Todo comenzó bien tempranito, a las 7am ya estaba desayunando rapidito para estar lista y pasar buscando a una amiga, con quien iba a hacer el curso de contabilidad general. Llegando al Tecnológico, instalaciones donde tenia lugar el curso, resulto que no encontrábamos a nadie que fuese responsable de ese tipo de actividades, las oficinas cerradas y el profesor no se veía por ningún lado. Entre búsqueda decidimos ir al kiosquito donde venden comida para que mi amiga pudiera alimentarse, de repente ella voltea y con la boca llena de comida me dice “allá va el profe”, comenzamos a correr detrás del señor y en un esquina puedo jurar que el carajo desapareció, no se veía ni lejos. Al final después de tanto preguntar, conseguimos al profesor que nos mando para un salón sin aire acondicionado y solo el diablo sabe como es ver clases en las pailas del infierno.
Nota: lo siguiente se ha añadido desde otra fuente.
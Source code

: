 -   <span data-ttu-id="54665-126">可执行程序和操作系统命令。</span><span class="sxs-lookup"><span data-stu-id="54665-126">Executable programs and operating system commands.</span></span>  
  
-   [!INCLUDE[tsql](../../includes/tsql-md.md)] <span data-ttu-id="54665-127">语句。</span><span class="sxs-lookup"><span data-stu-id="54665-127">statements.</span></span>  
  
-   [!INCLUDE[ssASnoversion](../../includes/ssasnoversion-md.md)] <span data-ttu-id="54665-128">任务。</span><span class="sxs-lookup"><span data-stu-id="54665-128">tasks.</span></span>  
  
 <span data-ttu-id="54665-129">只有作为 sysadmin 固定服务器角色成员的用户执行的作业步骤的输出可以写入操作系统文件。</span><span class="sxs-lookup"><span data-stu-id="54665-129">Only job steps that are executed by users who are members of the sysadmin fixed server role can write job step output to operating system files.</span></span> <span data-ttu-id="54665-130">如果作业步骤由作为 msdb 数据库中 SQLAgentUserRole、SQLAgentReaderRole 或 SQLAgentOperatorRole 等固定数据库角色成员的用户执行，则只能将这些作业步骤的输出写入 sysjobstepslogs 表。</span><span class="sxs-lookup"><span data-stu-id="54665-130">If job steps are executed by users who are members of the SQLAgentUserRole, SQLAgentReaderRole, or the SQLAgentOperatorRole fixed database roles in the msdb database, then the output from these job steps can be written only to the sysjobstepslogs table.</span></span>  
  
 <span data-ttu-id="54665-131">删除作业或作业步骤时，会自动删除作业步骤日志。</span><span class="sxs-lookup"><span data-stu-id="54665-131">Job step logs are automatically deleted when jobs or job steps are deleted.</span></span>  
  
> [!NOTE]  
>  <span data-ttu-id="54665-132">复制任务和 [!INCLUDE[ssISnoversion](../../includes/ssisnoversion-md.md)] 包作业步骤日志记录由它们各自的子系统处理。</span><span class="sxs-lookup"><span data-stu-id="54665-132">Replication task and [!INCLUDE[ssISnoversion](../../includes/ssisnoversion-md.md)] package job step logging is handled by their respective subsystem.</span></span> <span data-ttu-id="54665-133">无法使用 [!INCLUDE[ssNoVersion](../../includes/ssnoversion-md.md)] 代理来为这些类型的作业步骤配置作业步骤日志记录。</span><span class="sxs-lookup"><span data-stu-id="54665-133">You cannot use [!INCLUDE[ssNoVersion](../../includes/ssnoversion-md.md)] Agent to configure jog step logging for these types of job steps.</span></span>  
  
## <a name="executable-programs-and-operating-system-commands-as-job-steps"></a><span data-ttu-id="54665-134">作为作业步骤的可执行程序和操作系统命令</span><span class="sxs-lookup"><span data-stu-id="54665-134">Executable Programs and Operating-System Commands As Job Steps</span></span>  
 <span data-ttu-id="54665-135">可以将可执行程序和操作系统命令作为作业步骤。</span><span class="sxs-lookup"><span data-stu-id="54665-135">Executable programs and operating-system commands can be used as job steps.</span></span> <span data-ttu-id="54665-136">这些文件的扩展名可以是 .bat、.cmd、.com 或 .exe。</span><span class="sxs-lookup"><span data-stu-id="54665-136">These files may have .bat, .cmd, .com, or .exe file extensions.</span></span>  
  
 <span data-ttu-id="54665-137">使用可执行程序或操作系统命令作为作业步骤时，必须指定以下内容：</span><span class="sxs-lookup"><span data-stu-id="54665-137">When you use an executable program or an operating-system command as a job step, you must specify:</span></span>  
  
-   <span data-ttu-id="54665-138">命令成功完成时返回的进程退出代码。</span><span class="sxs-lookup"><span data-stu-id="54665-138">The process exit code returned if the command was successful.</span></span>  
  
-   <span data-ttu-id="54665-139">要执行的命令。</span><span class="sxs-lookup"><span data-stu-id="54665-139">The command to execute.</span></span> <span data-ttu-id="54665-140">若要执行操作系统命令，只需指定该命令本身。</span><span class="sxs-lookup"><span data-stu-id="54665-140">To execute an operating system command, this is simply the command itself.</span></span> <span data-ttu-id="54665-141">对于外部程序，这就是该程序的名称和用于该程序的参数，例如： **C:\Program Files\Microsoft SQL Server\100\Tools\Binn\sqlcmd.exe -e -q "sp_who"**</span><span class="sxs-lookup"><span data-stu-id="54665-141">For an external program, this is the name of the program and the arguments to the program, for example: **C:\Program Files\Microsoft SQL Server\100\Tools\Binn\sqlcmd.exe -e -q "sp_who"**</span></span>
Resulto que el profesor entendía el problema del calor y el hombre a pesar de que se tardo, consiguió un salón con el bendito aire acondicionado. Comenzó el curso y mi amiga y yo copiábamos todo lo que aparecía en las diapositivas mientras escuchábamos las explicaciones de cada concepto. Debo confesar que no soy una mujer dotada de paciencia y media hora después me di cuenta que el carajo era lento dando la clase, explicaba una y otra vez lo mismo, y entonces comenzó la róchela, me salio lo chica acida-cómica para hacer reír a mi amiga, le tomamos el gustito a los chistes, y debo decir que el profesor también ayudaba en nuestro entretenimiento al decir cosas como “cuando tienes una cuenta bancaria en un banco” o cantar cosas horribles como “Tirate un paso”.
Finalmente el curso termino casi a las cuatro de la tarde, fuimos a la casa de mi amiga. La verdad es que estábamos muy cansadas y llegamos directo a acostarnos a ver películas y entre charla y televisión se hizo la hora de cenar. Llego un amigo a visitarnos, al cual le contamos todos los chistes que se nos habían ocurrido en el transcurso de la clase de contabilidad. Que puedo decir? Estábamos orgullosas de nuestro buen humor.
A pesar del cansancio nos fuimos a ver a un amigo muy querido que llego de viaje ese día, el pobre no tenia mejor cara que nosotras, estaba muy cansado ya que su día había sido igual y hasta más agotador que el que habíamos pasado mi amiga y yo. Yo soy de las personas que el cerebro no les funciona cando tienen sueño, pero esa noche me di cuenta que la amistad puede más que las ganas de dormir, pues a pesar de que los cuatro no podíamos con el cansancio decidimos pasar unas horas hablando y riendo, contando y descontando todo lo que habíamos hecho ese tiempito que teníamos sin vernos.
Esta demás decirles que a penas llegue a mi casa y toque la cama, me dormí. Me dormí feliz de haber pasado un sábado que no me esperaba, ya que le puse más peso a mi curriculum, vi una película nueva, y me divertí muchísimo con mis amigos. Al final, fue un excelente día.
Nota: intenta siempre hacer cosas diferentas, sal de la rutina.